DE-cr commented on June 9, 2024

Just fyi, @fredlcore: To serve the use case of having /Dn deliver the most recent n days worth of data: In case days here means calendar dates and not 24h blocks, I'd approach this by writing an index file alongside datalog.txt, with fixed length entries marking at what position in datalog.txt a new calendar day starts.

In case you're interested: I've created a version that does just that - because I had the time for another programming exercise.

Still no binary datalog.bin (shouldn't make a difference to /Dn) or rolling datalog (would need adapting), though, and only limited testing so far (I have no Arduino, e.g.).

from bsb-lan.

DE-cr commented on June 9, 2024

I've uploaded my new version to https://github.com/DE-cr/BSB-LAN

For the standard use case of plotting the most recent days' worth of log data, it improves the speed in working with those plots and reduces the load on the bsb-lan unit - quite significantly for huge data logs.

This improvement is achieved by both offering /Dn as a new url command, with n now denoting the number of most recent calendar days required, and interactive filters for the plots themselves.

Functional testing has been done on my esp32 system.

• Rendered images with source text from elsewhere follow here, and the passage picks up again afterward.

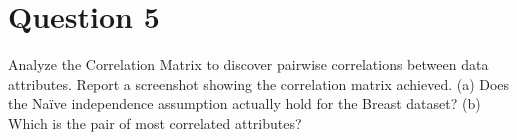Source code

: \section{Question 5}

\begin{question}
    Analyze the Correlation Matrix to discover pairwise correlations between data attributes. Report a
screenshot showing the correlation matrix achieved. (a) Does the Naïve independence assumption
actually hold for the Breast dataset? (b) Which is the pair of most correlated attributes?
\end{question}

\begin{answer}
\end{answer}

For arduino, I can only confirm that the changed code compiles.

To address other use cases, further improvements could be added, e.g.:

reduction of time required to read long data logs from an SD card, which might be achievable by changing the file format from "csv" to binary e.g. - as discussed above
providing a new user interface to let the user pick certain dates from the data log for display (/D) before reading the data from file and transferring it to a client via http

from bsb-lan.

DE-cr commented on June 9, 2024

@CZvacko you might want to take a look at #542, which imo should address this feature request here nicely. Please note, though, that the date selection (and with that, looking at the data in /DG) will only be possible for data logged after applying my PR (however, a data log started before will still be accessible in full via /D).

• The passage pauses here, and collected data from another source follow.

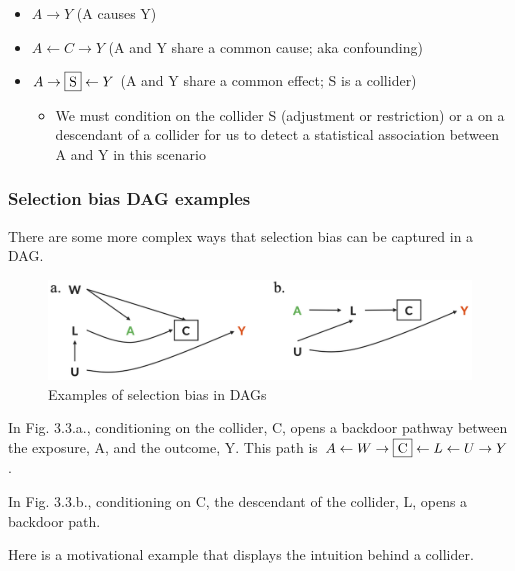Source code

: \documentclass[
]{book}
\providecommand{\tightlist}{%
  \setlength{\itemsep}{0pt}\setlength{\parskip}{0pt}}
\begin{document}
\begin{itemize}
\tightlist
\item
  \(A \rightarrow Y\) (A causes Y)
\item
  \(A \leftarrow C \rightarrow Y\) (A and Y share a common cause; aka confounding)
\item
  \(A \rightarrow \fbox{S} \leftarrow Y\) (A and Y share a common effect; S is a collider)

  \begin{itemize}
  \tightlist
  \item
    We must condition on the collider S (adjustment or restriction) or a on a descendant of a collider for us to detect a statistical association between A and Y in this scenario
  \end{itemize}
\end{itemize}

\hypertarget{selection-bias-dag-examples}{%
\subsubsection{Selection bias DAG examples}\label{selection-bias-dag-examples}}

There are some more complex ways that selection bias can be captured in a DAG.

\begin{figure}

{\centering \includegraphics[width=1\linewidth]{img/selection-bias/selection_bias_examples} 

}

\caption{Examples of selection bias in DAGs}\label{fig:unnamed-chunk-14}
\end{figure}

In Fig. 3.3.a., conditioning on the collider, C, opens a backdoor pathway between the exposure, A, and the outcome, Y. This path is \(A \leftarrow W \rightarrow \fbox{C} \leftarrow L \leftarrow U \rightarrow Y\).

In Fig. 3.3.b., conditioning on C, the descendant of the collider, L, opens a backdoor path.

Here is a motivational example that displays the intuition behind a collider.
\end{document}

@fredlcore the reasons, why I haven't tackled the conversion to a binary format for the log file (yet?) are:

For common use cases (looking at a few days' data only), I don't really see a need for a (possible) speed increase in reading data from the SD card. (Is SD card reading on bsb-lan hardware really the limiting factor here, not (W)LAN transmission (or /DG rendering!)?)
Even with reducing the transfer time by a factor of 3-4, using /D on a data log measuring several MB or even GB would still be painful. For such a use case, my personal recommendation would be to either periodically transfer the most recent days' worth only (/Dn in my PR) and combine those data logs on the computer used to evaluate them, or transfer the SD card to a computer which can read it much faster.
With a binary data log file, interpreting the file from the SD card on a system other than bsb-lan would be much more difficult (probably impossible for most users?).
You've said you want to try your hands at implementing a binary datalog file format yourself. ;)
As for a rolling data log: The only use case I see for that is with limited file storage space, e.g. on naked ESP32 systems w/o an SD card. However, even there some user will prefer to have the logging stopped when storage space runs out, instead of overwriting older data. (What other use cases do you have in mind?)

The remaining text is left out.